- Your objective
Although the data below holds other lines too, output only those from the line with "[Review Questions](#chapter0492.html)" up to and including the line with "[Benefits of Using AutoFS](#chapter0505.html)", exactly as they appear.

[Items from a dataset]
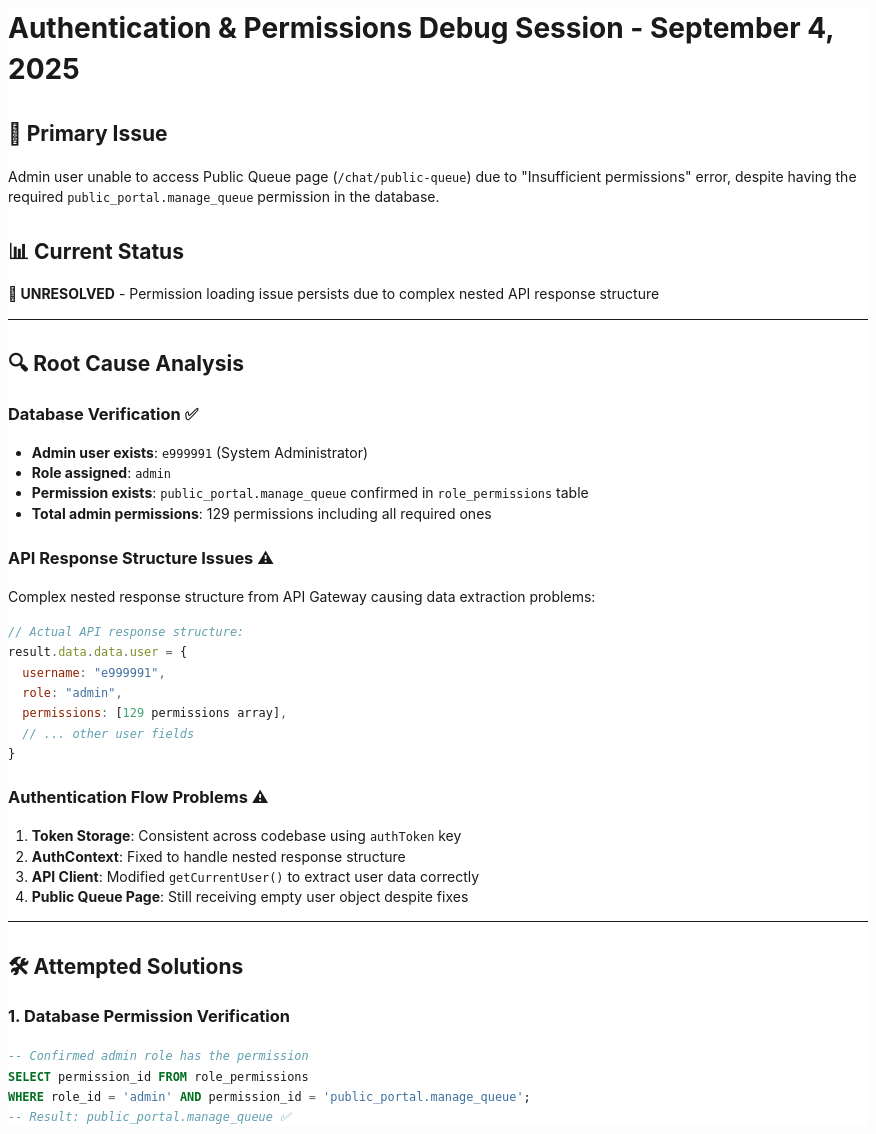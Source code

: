 # Authentication & Permissions Debug Session - September 4, 2025

## 🎯 **Primary Issue**
Admin user unable to access Public Queue page (`/chat/public-queue`) due to "Insufficient permissions" error, despite having the required `public_portal.manage_queue` permission in the database.

## 📊 **Current Status**
**🔴 UNRESOLVED** - Permission loading issue persists due to complex nested API response structure

---

## 🔍 **Root Cause Analysis**

### **Database Verification** ✅ 
- **Admin user exists**: `e999991` (System Administrator)
- **Role assigned**: `admin` 
- **Permission exists**: `public_portal.manage_queue` confirmed in `role_permissions` table
- **Total admin permissions**: 129 permissions including all required ones

### **API Response Structure Issues** ⚠️
Complex nested response structure from API Gateway causing data extraction problems:
```javascript
// Actual API response structure:
result.data.data.user = {
  username: "e999991",
  role: "admin", 
  permissions: [129 permissions array],
  // ... other user fields
}
```

### **Authentication Flow Problems** ⚠️
1. **Token Storage**: Consistent across codebase using `authToken` key
2. **AuthContext**: Fixed to handle nested response structure 
3. **API Client**: Modified `getCurrentUser()` to extract user data correctly
4. **Public Queue Page**: Still receiving empty user object despite fixes

---

## 🛠️ **Attempted Solutions**

### **1. Database Permission Verification**
```sql
-- Confirmed admin role has the permission
SELECT permission_id FROM role_permissions 
WHERE role_id = 'admin' AND permission_id = 'public_portal.manage_queue';
-- Result: public_portal.manage_queue ✅
```
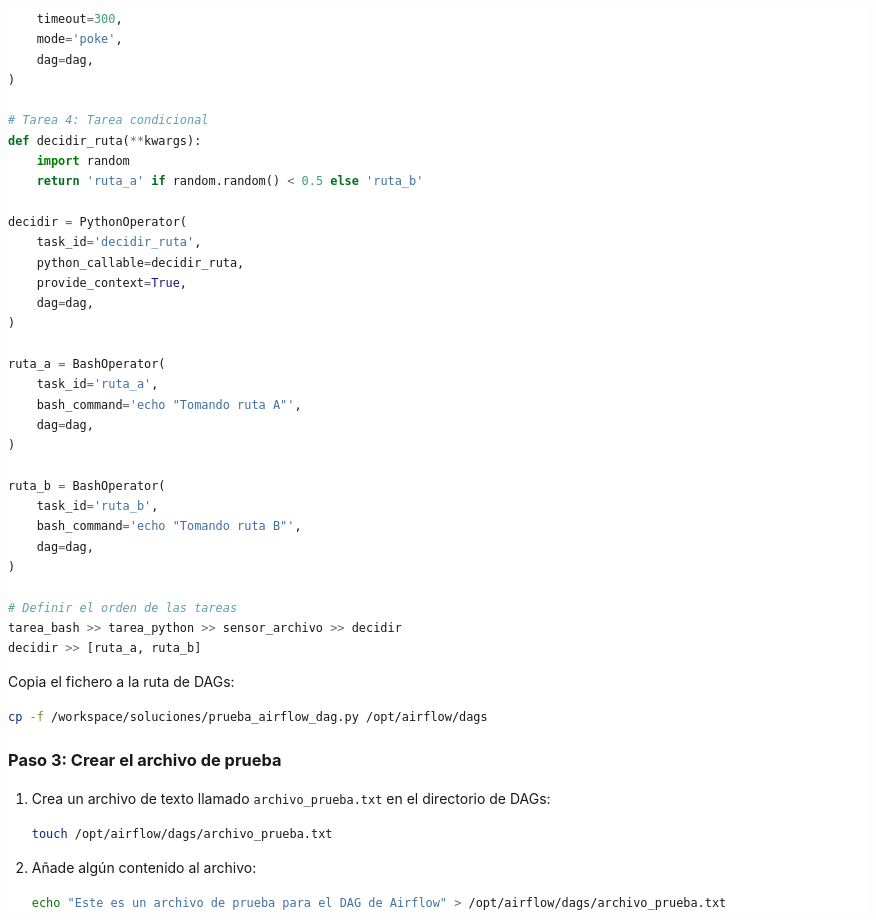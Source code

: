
 ```python
    timeout=300,
    mode='poke',
    dag=dag,
)

# Tarea 4: Tarea condicional
def decidir_ruta(**kwargs):
    import random
    return 'ruta_a' if random.random() < 0.5 else 'ruta_b'

decidir = PythonOperator(
    task_id='decidir_ruta',
    python_callable=decidir_ruta,
    provide_context=True,
    dag=dag,
)

ruta_a = BashOperator(
    task_id='ruta_a',
    bash_command='echo "Tomando ruta A"',
    dag=dag,
)

ruta_b = BashOperator(
    task_id='ruta_b',
    bash_command='echo "Tomando ruta B"',
    dag=dag,
)

# Definir el orden de las tareas
tarea_bash >> tarea_python >> sensor_archivo >> decidir
decidir >> [ruta_a, ruta_b]
```

Copia el fichero a la ruta de DAGs:

```bash
cp -f /workspace/soluciones/prueba_airflow_dag.py /opt/airflow/dags
```

### Paso 3: Crear el archivo de prueba

1. Crea un archivo de texto llamado `archivo_prueba.txt` en el directorio de DAGs:

   ```bash
   touch /opt/airflow/dags/archivo_prueba.txt
   ```

2. Añade algún contenido al archivo:

   ```bash
   echo "Este es un archivo de prueba para el DAG de Airflow" > /opt/airflow/dags/archivo_prueba.txt
   ```
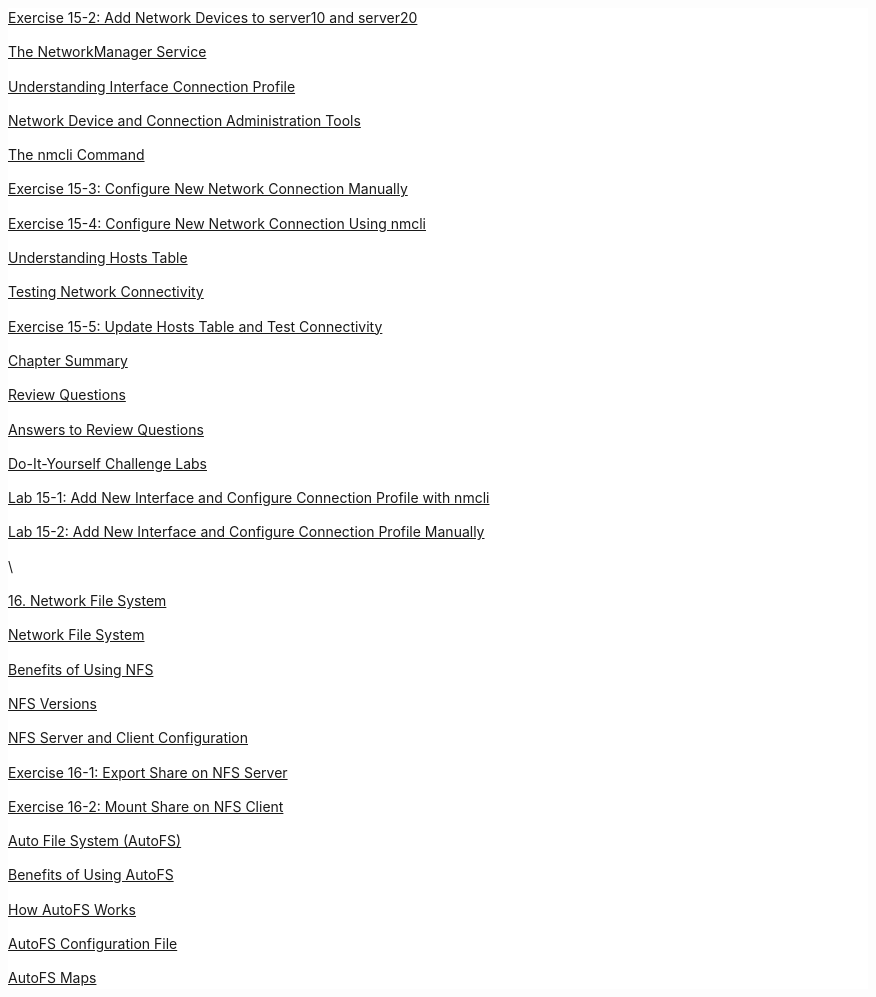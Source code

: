 [Exercise 15-2: Add Network Devices to server10 and
server20](#chapter0481.html)

[The NetworkManager Service](#chapter0482.html)

[Understanding Interface Connection Profile](#chapter0483.html)

[Network Device and Connection Administration Tools](#chapter0484.html)

[The nmcli Command](#chapter0485.html)

[Exercise 15-3: Configure New Network Connection
Manually](#chapter0486.html)

[Exercise 15-4: Configure New Network Connection Using
nmcli](#chapter0487.html)

[Understanding Hosts Table](#chapter0488.html)

[Testing Network Connectivity](#chapter0489.html)

[Exercise 15-5: Update Hosts Table and Test
Connectivity](#chapter0490.html)

[Chapter Summary](#chapter0491.html)

[Review Questions](#chapter0492.html)

[Answers to Review Questions](#chapter0493.html)

[Do-It-Yourself Challenge Labs](#chapter0494.html)

[Lab 15-1: Add New Interface and Configure Connection Profile with
nmcli](#chapter0495.html)

[Lab 15-2: Add New Interface and Configure Connection Profile
Manually](#chapter0496.html)

\

[16. Network File System](#chapter0497.html)

[Network File System](#chapter0498.html)

[Benefits of Using NFS](#chapter0499.html)

[NFS Versions](#chapter0500.html)

[NFS Server and Client Configuration](#chapter0501.html)

[Exercise 16-1: Export Share on NFS Server](#chapter0502.html)

[Exercise 16-2: Mount Share on NFS Client](#chapter0503.html)

[Auto File System (AutoFS)](#chapter0504.html)

[Benefits of Using AutoFS](#chapter0505.html)

[How AutoFS Works](#chapter0506.html)

[AutoFS Configuration File](#chapter0507.html)

[AutoFS Maps](#chapter0508.html)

- Output for this exercise
[Review Questions](#chapter0492.html)

[Answers to Review Questions](#chapter0493.html)

[Do-It-Yourself Challenge Labs](#chapter0494.html)

[Lab 15-1: Add New Interface and Configure Connection Profile with
nmcli](#chapter0495.html)

[Lab 15-2: Add New Interface and Configure Connection Profile
Manually](#chapter0496.html)

\

[16. Network File System](#chapter0497.html)

[Network File System](#chapter0498.html)

[Benefits of Using NFS](#chapter0499.html)

[NFS Versions](#chapter0500.html)

[NFS Server and Client Configuration](#chapter0501.html)

[Exercise 16-1: Export Share on NFS Server](#chapter0502.html)

[Exercise 16-2: Mount Share on NFS Client](#chapter0503.html)

[Auto File System (AutoFS)](#chapter0504.html)

[Benefits of Using AutoFS](#chapter0505.html)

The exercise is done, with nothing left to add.